There’s a story in the Old Testament where Moses strikes a stone and water gushes out. Nevermind what he strikes it with; de- and recontextualized, this is my story of self protection. Literally, self preservation. The stone is my anger. The water is sadness so deep I don’t perceive how I’ll outlive it. It’s been there since I, age four, learned that trees can die and so can bunnies and flowers and dreams. My porcelain-doll sister was only five months old at the time; she, too, would die? Even if she (and I) did everything right?
It was too much. So now, I’m really good at getting, being and staying mad. One reason is because I’m scared and so, like a frightened cat who fluffs out to make itself appear bigger than it is in order to scare whatever is scaring it, I swing sledge hammers and drop pick axes when I sense a threat. The other reason has to do with the gears of PTSD. The repetitive stress (the same thing that causes injuries like carpal tunnel syndrome and some hairline fractures) of growing up having to contort, hide or de-face my real self in order to fit in, avoid ridicule or not get punished is the main source of my traumatic (read: toxic) stress.

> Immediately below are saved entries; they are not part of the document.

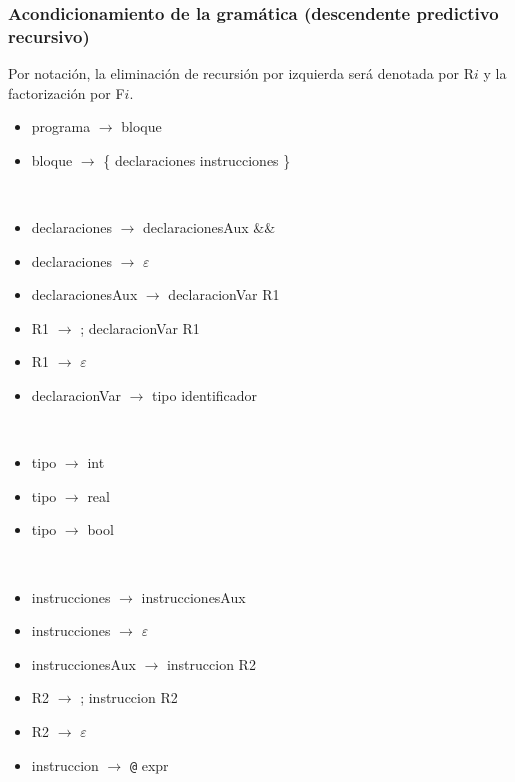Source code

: \documentclass[11pt]{article}
\begin{document}
            \subsubsection{Acondicionamiento de la gramática (descendente predictivo recursivo)}
            Por notación, la eliminación de recursión por izquierda será denotada por R$i$ y la factorización por F$i$.  
            \begin{itemize}
                \item programa $\rightarrow$ bloque
                \item bloque $\rightarrow$ \{ declaraciones instrucciones \}
            \end{itemize}
            \
            \begin{itemize}
                \item declaraciones $\rightarrow$ declaracionesAux \&\&
                \item declaraciones $\rightarrow$ $\varepsilon$
                \item declaracionesAux $\rightarrow$ declaracionVar R1
                \item R1 $\rightarrow$ ; declaracionVar R1
                \item R1 $\rightarrow$ $\varepsilon$
                \item declaracionVar $\rightarrow$ tipo identificador
            \end{itemize}
            \ 
            \begin{itemize}
                \item tipo $\rightarrow$ int
                \item tipo $\rightarrow$ real
                \item tipo $\rightarrow$ bool
            \end{itemize}
            \ 
            \begin{itemize}
                \item instrucciones $\rightarrow$ instruccionesAux
                \item instrucciones $\rightarrow$ $\varepsilon$
                \item instruccionesAux $\rightarrow$ instruccion R2
                \item R2 $\rightarrow$ ; instruccion R2
                \item R2 $\rightarrow$ $\varepsilon$ 
                \item instruccion $\rightarrow$ \verb|@| expr 
            \end{itemize}
\end{document}
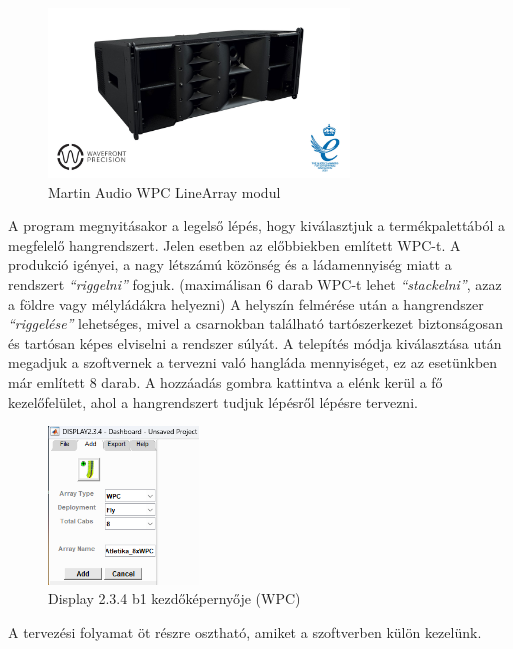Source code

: \begin{figure}[H]
	\centering
	\includegraphics[width=80mm, keepaspectratio]{figures/wpc_front_view.jpg}
	\caption{Martin Audio WPC LineArray modul}\label{fig:wpc}
\end{figure}
A program megnyitásakor a legelső lépés, hogy kiválasztjuk a termékpalettából a megfelelő hangrendszert.
Jelen esetben az előbbiekben említett WPC-t. A produkció igényei, a nagy létszámú közönség és a ládamennyiség miatt a rendszert
\textit{``riggelni''} fogjuk. (maximálisan 6 darab WPC-t lehet \textit{``stackelni''}, azaz a földre vagy mélyládákra helyezni)
A helyszín felmérése után a hangrendszer \textit{``riggelése''} lehetséges, mivel a csarnokban található tartószerkezet biztonságosan
és tartósan képes elviselni a rendszer súlyát.
A telepítés módja kiválasztása után megadjuk a szoftvernek a tervezni való hangláda mennyiséget, ez az esetünkben már említett 8 darab.
A hozzáadás gombra kattintva a elénk kerül a fő kezelőfelület, ahol a hangrendszert tudjuk lépésről lépésre tervezni.
\begin{figure}[H]
	\centering
	\includegraphics[width=40mm, keepaspectratio]{figures/display_wpc_0.png}
	\caption{Display 2.3.4 b1 kezdőképernyője (WPC)}\label{fig:display_wpc_0}
\end{figure}
A tervezési folyamat öt részre osztható, amiket a szoftverben külön kezelünk.
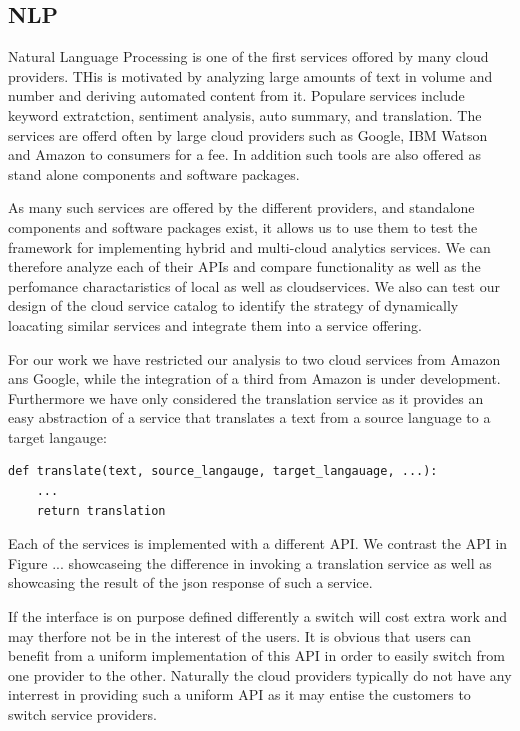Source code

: 
\subsection{NLP}


Natural Language Processing is one of the first services offored by
many cloud providers. THis is motivated by analyzing large amounts of
text in volume and number and deriving automated content from
it. Populare services include keyword extratction, sentiment analysis,
auto summary, and translation.  The services are offerd often by large
cloud providers such as Google, IBM Watson and Amazon to consumers for
a fee. In addition such tools are also offered as stand alone
components and software packages.

As many such services are offered by the different providers, and
standalone components and software packages exist, it allows us to use
them to test the framework for implementing hybrid and multi-cloud
analytics services. We can therefore analyze each of their APIs and
compare functionality as well as the perfomance charactaristics of
local as well as cloudservices. We also can test our design of the
cloud service catalog to identify the strategy of dynamically
loacating similar services and integrate them into a service offering.

For our work we have restricted our analysis to two cloud services
from Amazon ans Google, while the integration of a third from Amazon
is under development. Furthermore we have only considered the
translation service as it provides an easy abstraction of a service
that translates a text from a source language to a target langauge:

\begin{Verbatim}[fontsize=\small]
def translate(text, source_langauge, target_langauage, ...):
    ...
    return translation
\end{Verbatim}

Each of the services is implemented with a different API. We contrast
the API in Figure ... showcaseing the difference in invoking a
translation service as well as showcasing the result of the json
response of such a service.


If the interface is on purpose defined differently a switch will cost
extra work and may therfore not be in the interest of the users.  It
is obvious that users can benefit from a uniform implementation of
this API in order to easily switch from one provider to the other.
Naturally the cloud providers typically do not have any interrest in
providing such a uniform API as it may entise the customers to switch
service providers.


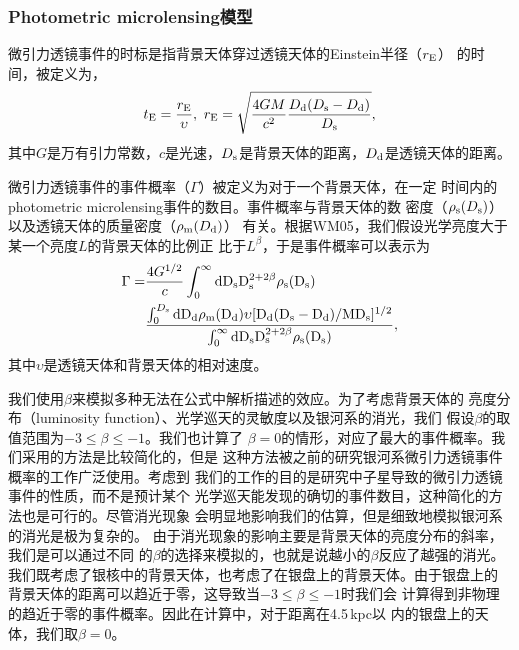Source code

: \subsubsection{Photometric microlensing模型}

微引力透镜事件的时标是指背景天体穿过透镜天体的Einstein半径（$r_{\rm{E}}$）
的时间，被定义为\supercite{Paczynski1996}，
%
\begin{equation}
\label{te}
t_{\rm{E}}=\frac{r_{\rm{E}}}{\upsilon},\
r_{\rm{E}}=\sqrt{\frac{4GM}{c^{2}}\frac{D_{\rm{d}}(D_{\rm{s}}-D_{\rm{d}})}{D_{\rm{s}}}},
\end{equation}
%
其中$G$是万有引力常数，$c$是光速，$D_{\rm{s}}$是背景天体的距离，$D_{\rm{d}}$是透镜天体的距离。

微引力透镜事件的事件概率（$\Gamma$）被定义为对于一个背景天体，在一定
时间内的photometric microlensing事件的数目。事件概率与背景天体的数
密度（$\rho_{\rm{s}}(D_{\rm{s}})$）以及透镜天体的质量密度（$\rho_{\rm{m}}(D_{\rm{d}})$）
有关。根据WM05，我们假设光学亮度大于某一个亮度$L$的背景天体的比例正
比于$L^{\beta}$，于是事件概率可以表示为
%
\begin{equation}
\label{rate}
\begin{split}
\Gamma=&\frac{4G^{1/2}}{c}\int_{0}^{\infty}\rm{d}D_{\rm{s}}D_{\rm{s}}^{2+2\beta}\rho_{\rm{s}}(D_{\rm{s}})\\
	     &\frac{\int_{0}^{D_{\rm{s}}}\rm{d}D_{\rm{d}}\rho_{\rm{m}}(D_{\rm{d}})\upsilon[D_{\rm{d}}(D_{\rm{s}}-D_{\rm{d}})/MD_{\rm{s}}]^{1/2}}{\int_{0}^{\infty}\rm{d}D_{\rm{s}}D_{\rm{s}}^{2+2\beta}\rho_{\rm{s}}(D_{\rm{s}})},
\end{split}
\end{equation}
%
其中$\upsilon$是透镜天体和背景天体的相对速度。

我们使用$\beta$来模拟多种无法在公式中解析描述的效应。为了考虑背景天体的
亮度分布（luminosity function）、光学巡天的灵敏度以及银河系的消光，我们
假设$\beta$的取值范围为$-3\leq\beta\leq-1$\supercite{kiraga}。我们也计算了
$\beta=0$的情形，对应了最大的事件概率。我们采用的方法是比较简化的，但是
这种方法被之前的研究银河系微引力透镜事件概率的工作广泛使用。考虑到
我们的工作的目的是研究中子星导致的微引力透镜事件的性质，而不是预计某个
光学巡天能发现的确切的事件数目，这种简化的方法也是可行的。尽管消光现象
会明显地影响我们的估算，但是细致地模拟银河系的消光是极为复杂的\supercite{kerins}。
由于消光现象的影响主要是背景天体的亮度分布的斜率，我们是可以通过不同
的$\beta$的选择来模拟的，也就是说越小的$\beta$反应了越强的消光。
我们既考虑了银核中的背景天体，也考虑了在银盘上的背景天体。由于银盘上的
背景天体的距离可以趋近于零，这导致当$-3\leq\beta\leq-1$时我们会
计算得到非物理的趋近于零的事件概率。因此在计算中，对于距离在4.5\,kpc以
内的银盘上的天体，我们取$\beta=0$。

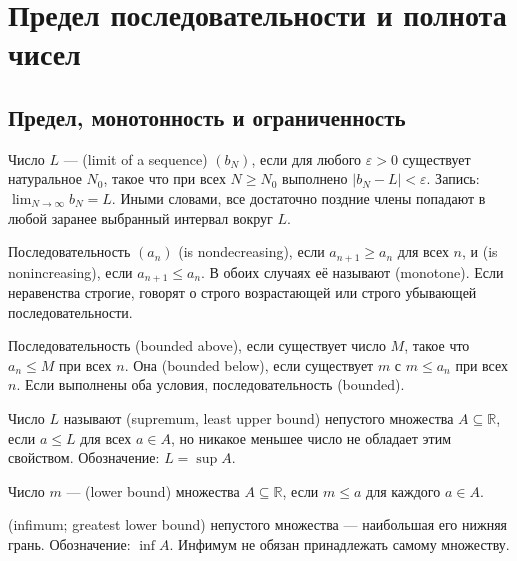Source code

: \chapter{Предел последовательности и полнота чисел}\label{chap:c12-limits}
\section{Предел, монотонность и ограниченность}
\begin{definition}
Число \(L\) —  (limit of a sequence) \((b_N)\), если для любого \(\varepsilon>0\) существует натуральное \(N_0\), такое что при всех \(N\geq N_0\) выполнено \(|b_N-L|<\varepsilon\). Запись: \(\lim_{N\to\infty}b_N=L\). Иными словами, все достаточно поздние члены попадают в любой заранее выбранный интервал вокруг \(L\).
\end{definition}
\begin{definition}
Последовательность \((a_n)\)  (is nondecreasing), если \(a_{n+1}\geq a_n\) для всех \(n\), и  (is nonincreasing), если \(a_{n+1}\leq a_n\). В обоих случаях её называют  (monotone). Если неравенства строгие, говорят о строго возрастающей или строго убывающей последовательности.
\end{definition}
\begin{definition}
Последовательность  (bounded above), если существует число \(M\), такое что \(a_n\leq M\) при всех \(n\). Она  (bounded below), если существует \(m\) с \(m\leq a_n\) при всех \(n\). Если выполнены оба условия, последовательность  (bounded).
\end{definition}
\begin{definition}
Число \(L\) называют  (supremum, least upper bound) непустого множества \(A\subseteq\mathbb R\), если \(a\leq L\) для всех \(a\in A\), но никакое меньшее число не обладает этим свойством. Обозначение: \(L=\sup A\).
\end{definition}
\begin{definition}
Число \(m\) —  (lower bound) множества \(A\subseteq\mathbb R\), если \(m\le a\) для каждого \(a\in A\).\end{definition}
\begin{definition} (infimum; greatest lower bound) непустого множества — наибольшая его нижняя грань. Обозначение: \(\inf A\). Инфимум не обязан принадлежать самому множеству.
\end{definition}
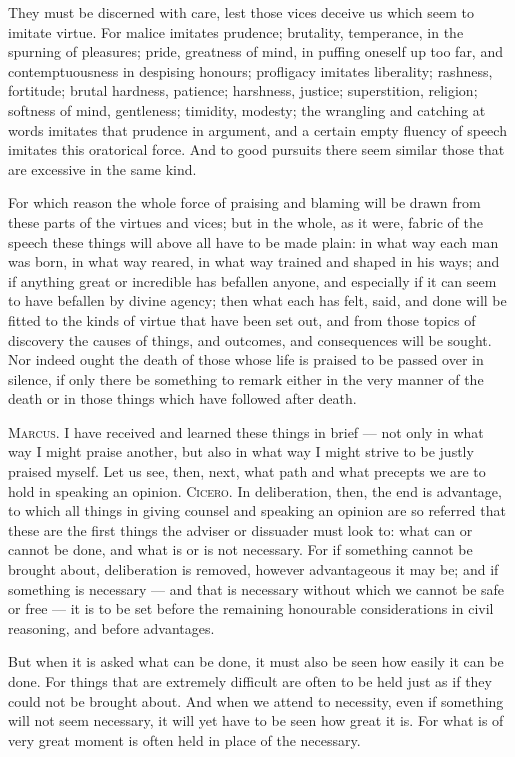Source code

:  They must be discerned with care, lest those vices deceive us which seem to imitate virtue. For malice imitates prudence; brutality, temperance, in the spurning of pleasures; pride, greatness of mind, in puffing oneself up too far, and contemptuousness in despising honours; profligacy imitates liberality; rashness, fortitude; brutal hardness, patience; harshness, justice; superstition, religion; softness of mind, gentleness; timidity, modesty; the wrangling and catching at words imitates that prudence in argument, and a certain empty fluency of speech imitates this oratorical force. And to good pursuits there seem similar those that are excessive in the same kind.

 For which reason the whole force of praising and blaming will be drawn from these parts of the virtues and vices; but in the whole, as it were, fabric of the speech these things will above all have to be made plain: in what way each man was born, in what way reared, in what way trained and shaped in his ways; and if anything great or incredible has befallen anyone, and especially if it can seem to have befallen by divine agency; then what each has felt, said, and done will be fitted to the kinds of virtue that have been set out, and from those topics of discovery the causes of things, and outcomes, and consequences will be sought. Nor indeed ought the death of those whose life is praised to be passed over in silence, if only there be something to remark either in the very manner of the death or in those things which have followed after death.

 \textsc{Marcus.} I have received and learned these things in brief — not only in what way I might praise another, but also in what way I might strive to be justly praised myself. Let us see, then, next, what path and what precepts we are to hold in speaking an opinion. \textsc{Cicero.} In deliberation, then, the end is advantage, to which all things in giving counsel and speaking an opinion are so referred that these are the first things the adviser or dissuader must look to: what can or cannot be done, and what is or is not necessary. For if something cannot be brought about, deliberation is removed, however advantageous it may be; and if something is necessary — and that is necessary without which we cannot be safe or free — it is to be set before the remaining honourable considerations in civil reasoning, and before advantages.

 But when it is asked what can be done, it must also be seen how easily it can be done. For things that are extremely difficult are often to be held just as if they could not be brought about. And when we attend to necessity, even if something will not seem necessary, it will yet have to be seen how great it is. For what is of very great moment is often held in place of the necessary.

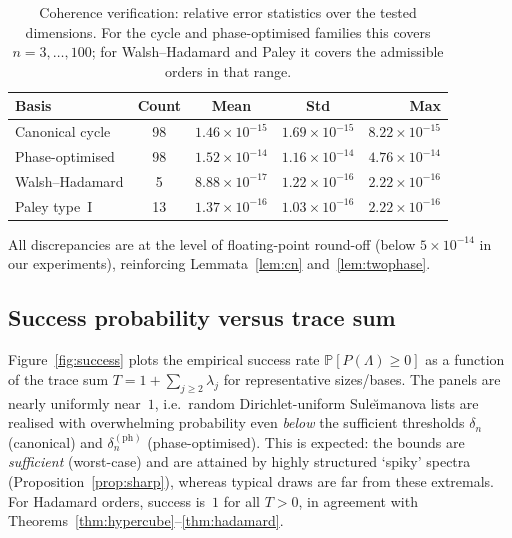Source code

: \documentclass[12pt,fleqn]{amsart}
\renewcommand{\ge}{\geqslant}
\theoremstyle{definition}
\theoremstyle{remark}
\newcommand{\1}{\mathbf{1}}
\begin{document}
\begin{table}[h]
\centering
\caption{Coherence verification: relative error statistics over the tested dimensions. For the cycle and phase-optimised families this covers $n=3,\ldots,100$; for Walsh--Hadamard and Paley it covers the admissible orders in that range.}
\label{tab:coherence_summary}
\begin{tabular}{lcccr}
\toprule
Basis & Count & Mean & Std & Max \\
\midrule
Canonical cycle & 98 & $1.46\times 10^{-15}$ & $1.69\times 10^{-15}$ & $8.22\times 10^{-15}$ \\
Phase-optimised & 98 & $1.52\times 10^{-14}$ & $1.16\times 10^{-14}$ & $4.76\times 10^{-14}$ \\
Walsh--Hadamard & 5 & $8.88\times 10^{-17}$ & $1.22\times 10^{-16}$ & $2.22\times 10^{-16}$ \\
Paley type~I & 13 & $1.37\times 10^{-16}$ & $1.03\times 10^{-16}$ & $2.22\times 10^{-16}$ \\
\bottomrule
\end{tabular}
\end{table}

All discrepancies are at the level of floating-point round-off (below $5\times 10^{-14}$ in our experiments), reinforcing Lemmata~\ref{lem:cn} and~\ref{lem:twophase}.


\subsection{Success probability versus trace sum}
Figure~\ref{fig:success} plots the empirical success rate $\mathbb P[P(\Lambda)\ge0]$ as a function of the trace sum $T=1+\sum_{j\ge2}\lambda_j$ for representative sizes/bases. The panels are nearly uniformly near~$1$, i.e.\ random Dirichlet-uniform Sule\u{\i}manova lists are realised with overwhelming probability even \emph{below} the sufficient thresholds $\delta_n$ (canonical) and $\delta_n^{(\mathrm{ph})}$ (phase-optimised). This is expected: the bounds are \emph{sufficient} (worst-case) and are attained by highly structured `spiky' spectra (Proposition~\ref{prop:sharp}), whereas typical draws are far from these extremals. For Hadamard orders, success is~$1$ for all $T>0$, in agreement with Theorems~\ref{thm:hypercube}--\ref{thm:hadamard}.
\end{document}
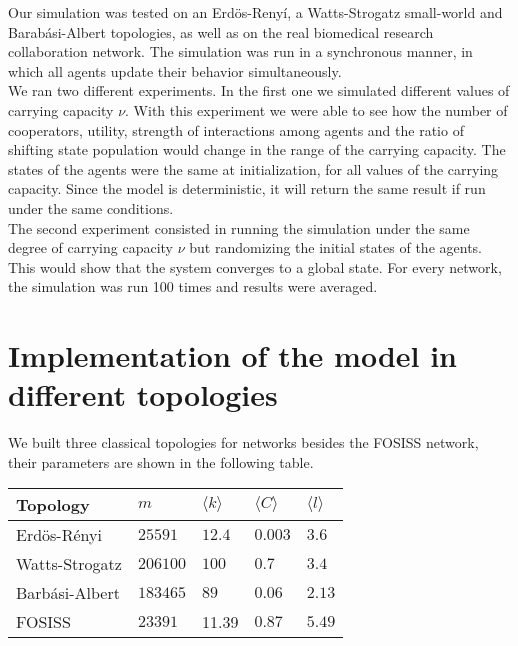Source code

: \documentclass{bmcart}
\begin{document}
Our simulation was tested on an Erd\"{o}s-Reny\'i, a
Watts-Strogatz small-world and Barab\'asi-Albert topologies, as well
as on the real biomedical research collaboration network. The
simulation was run in a synchronous manner, in which all agents update their
behavior simultaneously. \\   

We ran two different experiments. In the first one we simulated different
values of carrying capacity $\nu$. With this experiment we were able
to see how the number of cooperators, utility, strength of interactions
among agents and the ratio of shifting state population would change
in the range of the carrying capacity. The states of the agents were
the same at initialization, for all values of the carrying
capacity. Since the model is deterministic, it will return the same
result if run under the same conditions.\\

The second experiment consisted in running the simulation under the
same degree of carrying capacity $\nu$ but randomizing the initial
states of the agents. This would show that the system converges to a
global state. For every network, the simulation was run 100 times and
results were averaged.

\section*{Implementation of the model in different topologies}

We built three classical topologies for networks besides the FOSISS network, their parameters are shown in the following table.\\


\begin{tabular}{| l |  l | l |l|l|}
\hline
\bf{Topology}       & $m$              & $\langle k \rangle$          & $\langle C \rangle$      & $\langle l \rangle$ \\ \hline
Erd\"{o}s-R\'enyi  &  $25591$      &  $12.4$        &  $0.003$ & $3.6$  \\ \hline
Watts-Strogatz    &  $206100$   &  $100$         &  $0.7$      & $3.4$  \\ \hline
Barb\'asi-Albert    &  $183465$   &  $89$           &  $0.06$    & $2.13$ \\ \hline
FOSISS                    &  $23391$     &   11.39     &  $0.87$    &  $5.49$ \\ \hline
\end{tabular}\\ 
\end{document}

I was also locked down in the second closest middle school for eight hours during the Columbine High School shootings in 1999.
PTSD flags things – words, places, people, sensations – that were present during the trauma so that you will know what to avoid if you want to live. It’s your brain’s way of protecting you from going through that sort of mortal terror again. But if you have a terrible memory – that is, your brain is a recorder – than all of your experiences, including all of your flags, are present to you all the time. Life, as it happens for me, is one blazingly intense event after another, not the undifferentiated blur it is for many others. I have an overwound nervous system and get overstimulated easily as it is; when I develop triggers (more readily that other people, probably), they’re on a hair. The only way to survive such constant whiplash is to fight, and the only way to keep your dukes up all the time is to harden anger around the roiling well of unsurvivable sadness you don’t know how you’d ever live through.
The stone has cracked. Never mind what with; I don’t actually know anyway. I’m not ready, not least because throwing stars and anvils are pretty unhelpful tools in a flood. I had hoped to be in a stabler, less isolated place in my life before the inevitable rock-splitting I felt coming occurred. I had hoped to have more effective tools, particularly the ability to receive comfort, before this happened but, as it turns out, I’m going to have to learn how to navigate this great and long-feared inundation while in it.